That would have to do!
Now for a bed! There was no way I was going to lie down in the Tooth Phaery’s bed-shaped swamp, or the Dandruff Phaery’s piles of…well, I HOPED it was feathers, or the Snot Phaery’s…well, let’s just say it wasn’t a waterbed…
So, I grabbed the beanbags and shoved them together, then I lay down carefully, so that I didn’t push them apart. I placed the glass with my
tooth in it next to me, then tied the string onto my finger again.
And then I shut my eyes.
Come on Tooth Phaery, I willed. Come on! Come on! Come on!

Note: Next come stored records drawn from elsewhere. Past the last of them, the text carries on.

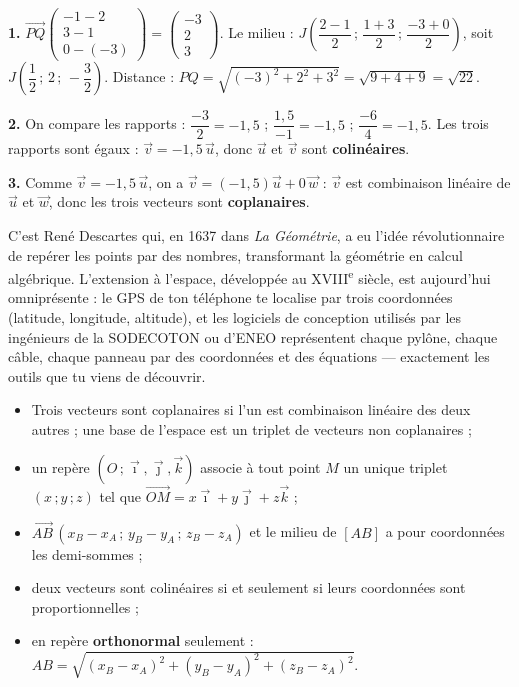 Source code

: \documentclass[11pt]{article}
\newcommand{\cle}[1]{{\popxbold\color{popdark}#1}}
\begin{document}
\begin{corrige}[Exercice 1]
\textbf{1.} $\overrightarrow{PQ}\begin{pmatrix} -1-2 \\ 3-1 \\ 0-(-3) \end{pmatrix} = \begin{pmatrix} -3 \\ 2 \\ 3 \end{pmatrix}$. Le milieu : $J\left(\dfrac{2-1}{2}\,;\,\dfrac{1+3}{2}\,;\,\dfrac{-3+0}{2}\right)$, soit $J\left(\dfrac{1}{2}\,;\,2\,;\,-\dfrac{3}{2}\right)$. Distance : $PQ=\sqrt{(-3)^2+2^2+3^2}=\sqrt{9+4+9}=\sqrt{22}$.

\textbf{2.} On compare les rapports : $\dfrac{-3}{2}=-1{,}5$ ; $\dfrac{1{,}5}{-1}=-1{,}5$ ; $\dfrac{-6}{4}=-1{,}5$. Les trois rapports sont égaux : $\vec{v}=-1{,}5\,\vec{u}$, donc $\vec{u}$ et $\vec{v}$ sont \textbf{colinéaires}.

\textbf{3.} Comme $\vec{v}=-1{,}5\,\vec{u}$, on a $\vec{v}=(-1{,}5)\vec{u}+0\,\vec{w}$ : $\vec{v}$ est combinaison linéaire de $\vec{u}$ et $\vec{w}$, donc les trois vecteurs sont \textbf{coplanaires}.
\end{corrige}

\begin{savaistu}
C'est René Descartes qui, en 1637 dans \emph{La Géométrie}, a eu l'idée révolutionnaire de repérer les points par des nombres, transformant la géométrie en calcul algébrique. L'extension à l'espace, développée au XVIII\textsuperscript{e} siècle, est aujourd'hui omniprésente : le GPS de ton téléphone te localise par trois coordonnées (latitude, longitude, altitude), et les logiciels de conception utilisés par les ingénieurs de la SODECOTON ou d'ENEO représentent chaque pylône, chaque câble, chaque panneau par des coordonnées et des équations — exactement les outils que tu viens de découvrir.
\end{savaistu}

\begin{aretenir}
\begin{itemize}
\item Trois vecteurs sont \cle{coplanaires} si l'un est combinaison linéaire des deux autres ; une \cle{base} de l'espace est un triplet de vecteurs non coplanaires ;
\item un \cle{repère} $(O\,;\vec{\imath},\vec{\jmath},\vec{k})$ associe à tout point $M$ un unique triplet $(x\,;y\,;z)$ tel que $\overrightarrow{OM}=x\vec{\imath}+y\vec{\jmath}+z\vec{k}$ ;
\item $\overrightarrow{AB}\,(x_B-x_A\,;\,y_B-y_A\,;\,z_B-z_A)$ et le milieu de $[AB]$ a pour coordonnées les demi-sommes ;
\item deux vecteurs sont colinéaires si et seulement si leurs coordonnées sont proportionnelles ;
\item en repère \textbf{orthonormal} seulement : $AB=\sqrt{(x_B-x_A)^2+(y_B-y_A)^2+(z_B-z_A)^2}$.
\end{itemize}
\end{aretenir}
\end{document}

The minutes ticked by, except of course they didn’t, because I didn’t have my watch with me and, anyway, it’s digital and it doesn’t tick.
At any moment, I expected to hear a PING! as the three phaeries returned, with or without crocodiles. Unless the Snot Phaery had thought of some other way to bump me off, I thought desperately, like boiling me in snot or smothering me in dandruff (but I thought the Dandruff Phaery might object to that) or throwing me in a pit of leeches to suck out all my blood…
Something tugged at my finger.
‘Well,’ declared someone right next to me. ‘This is a nice state of affairs!’
I opened my eyes.
A phaery was fluttering just above my beanbags. She was tiny and delicate and businesslike in an off-white linen suit with big brown buttons and matching shoes, a big fashionable pair of glasses, and she was carrying the sort of handbag that holds a laptop computer.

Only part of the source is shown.